C'est lui qui a tout fait.

Impitoyable Dieu, toi seul as tout conduit!

Le meurtre et l'extermination espérés, annoncés, ménagés, éclatent enfin; pas de pitié, pas de recours possible: c'est une tuerie épouvantable; sur les cadavres on dresse le trône du jeune roi, et la voix sévère de Joad prédit au successeur d'Athalie le destin que Dieu réserve aux princes qui désertent ses voies.

Puis, parmi ces sombres magnificences, l'hymne de la foi nouvelle, le chant de triomphe et d'universel amour qui éclate; un pur rayon de l'Évangile pénétrant la mystérieuse horreur des annales juives, les cieux fermés et d'airain qui répandent leur rosée, la terre qui enfante son sauveur.
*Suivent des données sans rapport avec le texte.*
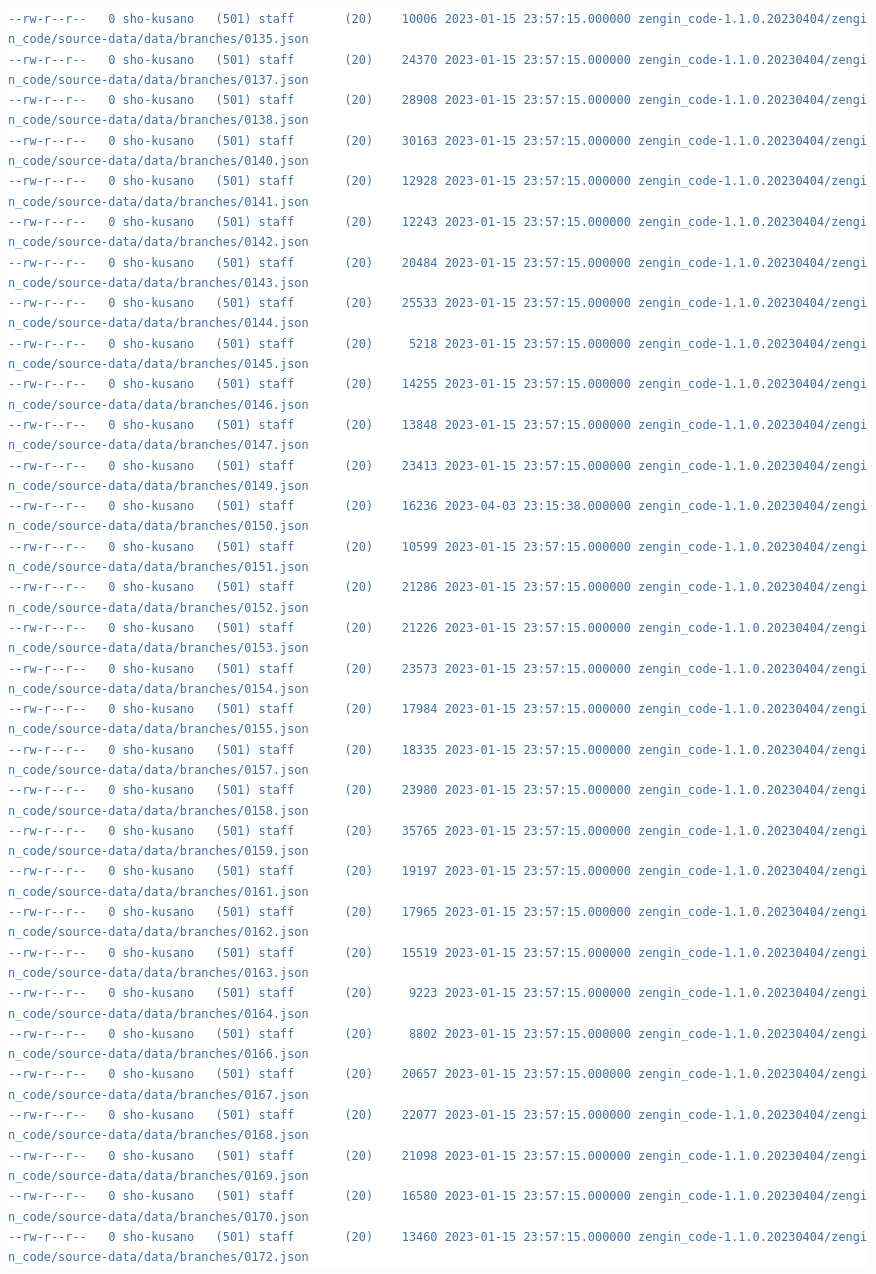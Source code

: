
 ```diff
--rw-r--r--   0 sho-kusano   (501) staff       (20)    10006 2023-01-15 23:57:15.000000 zengin_code-1.1.0.20230404/zengin_code/source-data/data/branches/0135.json
--rw-r--r--   0 sho-kusano   (501) staff       (20)    24370 2023-01-15 23:57:15.000000 zengin_code-1.1.0.20230404/zengin_code/source-data/data/branches/0137.json
--rw-r--r--   0 sho-kusano   (501) staff       (20)    28908 2023-01-15 23:57:15.000000 zengin_code-1.1.0.20230404/zengin_code/source-data/data/branches/0138.json
--rw-r--r--   0 sho-kusano   (501) staff       (20)    30163 2023-01-15 23:57:15.000000 zengin_code-1.1.0.20230404/zengin_code/source-data/data/branches/0140.json
--rw-r--r--   0 sho-kusano   (501) staff       (20)    12928 2023-01-15 23:57:15.000000 zengin_code-1.1.0.20230404/zengin_code/source-data/data/branches/0141.json
--rw-r--r--   0 sho-kusano   (501) staff       (20)    12243 2023-01-15 23:57:15.000000 zengin_code-1.1.0.20230404/zengin_code/source-data/data/branches/0142.json
--rw-r--r--   0 sho-kusano   (501) staff       (20)    20484 2023-01-15 23:57:15.000000 zengin_code-1.1.0.20230404/zengin_code/source-data/data/branches/0143.json
--rw-r--r--   0 sho-kusano   (501) staff       (20)    25533 2023-01-15 23:57:15.000000 zengin_code-1.1.0.20230404/zengin_code/source-data/data/branches/0144.json
--rw-r--r--   0 sho-kusano   (501) staff       (20)     5218 2023-01-15 23:57:15.000000 zengin_code-1.1.0.20230404/zengin_code/source-data/data/branches/0145.json
--rw-r--r--   0 sho-kusano   (501) staff       (20)    14255 2023-01-15 23:57:15.000000 zengin_code-1.1.0.20230404/zengin_code/source-data/data/branches/0146.json
--rw-r--r--   0 sho-kusano   (501) staff       (20)    13848 2023-01-15 23:57:15.000000 zengin_code-1.1.0.20230404/zengin_code/source-data/data/branches/0147.json
--rw-r--r--   0 sho-kusano   (501) staff       (20)    23413 2023-01-15 23:57:15.000000 zengin_code-1.1.0.20230404/zengin_code/source-data/data/branches/0149.json
--rw-r--r--   0 sho-kusano   (501) staff       (20)    16236 2023-04-03 23:15:38.000000 zengin_code-1.1.0.20230404/zengin_code/source-data/data/branches/0150.json
--rw-r--r--   0 sho-kusano   (501) staff       (20)    10599 2023-01-15 23:57:15.000000 zengin_code-1.1.0.20230404/zengin_code/source-data/data/branches/0151.json
--rw-r--r--   0 sho-kusano   (501) staff       (20)    21286 2023-01-15 23:57:15.000000 zengin_code-1.1.0.20230404/zengin_code/source-data/data/branches/0152.json
--rw-r--r--   0 sho-kusano   (501) staff       (20)    21226 2023-01-15 23:57:15.000000 zengin_code-1.1.0.20230404/zengin_code/source-data/data/branches/0153.json
--rw-r--r--   0 sho-kusano   (501) staff       (20)    23573 2023-01-15 23:57:15.000000 zengin_code-1.1.0.20230404/zengin_code/source-data/data/branches/0154.json
--rw-r--r--   0 sho-kusano   (501) staff       (20)    17984 2023-01-15 23:57:15.000000 zengin_code-1.1.0.20230404/zengin_code/source-data/data/branches/0155.json
--rw-r--r--   0 sho-kusano   (501) staff       (20)    18335 2023-01-15 23:57:15.000000 zengin_code-1.1.0.20230404/zengin_code/source-data/data/branches/0157.json
--rw-r--r--   0 sho-kusano   (501) staff       (20)    23980 2023-01-15 23:57:15.000000 zengin_code-1.1.0.20230404/zengin_code/source-data/data/branches/0158.json
--rw-r--r--   0 sho-kusano   (501) staff       (20)    35765 2023-01-15 23:57:15.000000 zengin_code-1.1.0.20230404/zengin_code/source-data/data/branches/0159.json
--rw-r--r--   0 sho-kusano   (501) staff       (20)    19197 2023-01-15 23:57:15.000000 zengin_code-1.1.0.20230404/zengin_code/source-data/data/branches/0161.json
--rw-r--r--   0 sho-kusano   (501) staff       (20)    17965 2023-01-15 23:57:15.000000 zengin_code-1.1.0.20230404/zengin_code/source-data/data/branches/0162.json
--rw-r--r--   0 sho-kusano   (501) staff       (20)    15519 2023-01-15 23:57:15.000000 zengin_code-1.1.0.20230404/zengin_code/source-data/data/branches/0163.json
--rw-r--r--   0 sho-kusano   (501) staff       (20)     9223 2023-01-15 23:57:15.000000 zengin_code-1.1.0.20230404/zengin_code/source-data/data/branches/0164.json
--rw-r--r--   0 sho-kusano   (501) staff       (20)     8802 2023-01-15 23:57:15.000000 zengin_code-1.1.0.20230404/zengin_code/source-data/data/branches/0166.json
--rw-r--r--   0 sho-kusano   (501) staff       (20)    20657 2023-01-15 23:57:15.000000 zengin_code-1.1.0.20230404/zengin_code/source-data/data/branches/0167.json
--rw-r--r--   0 sho-kusano   (501) staff       (20)    22077 2023-01-15 23:57:15.000000 zengin_code-1.1.0.20230404/zengin_code/source-data/data/branches/0168.json
--rw-r--r--   0 sho-kusano   (501) staff       (20)    21098 2023-01-15 23:57:15.000000 zengin_code-1.1.0.20230404/zengin_code/source-data/data/branches/0169.json
--rw-r--r--   0 sho-kusano   (501) staff       (20)    16580 2023-01-15 23:57:15.000000 zengin_code-1.1.0.20230404/zengin_code/source-data/data/branches/0170.json
--rw-r--r--   0 sho-kusano   (501) staff       (20)    13460 2023-01-15 23:57:15.000000 zengin_code-1.1.0.20230404/zengin_code/source-data/data/branches/0172.json
```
L'élément lyrique, si malheureusement banni de la tragédie profane, se déploie librement dans la tragédie sacrée et s'y adapte par la plus étroite harmonie. N'est-ce pas cette ardente et sombre race juive qui à enfanté David, Isaïe, Jérémie, et tout le chœur éblouissant et tragique des prophètes? Comment ne pas jeter dans une œuvre de ce genre un écho de cette puissante poésie?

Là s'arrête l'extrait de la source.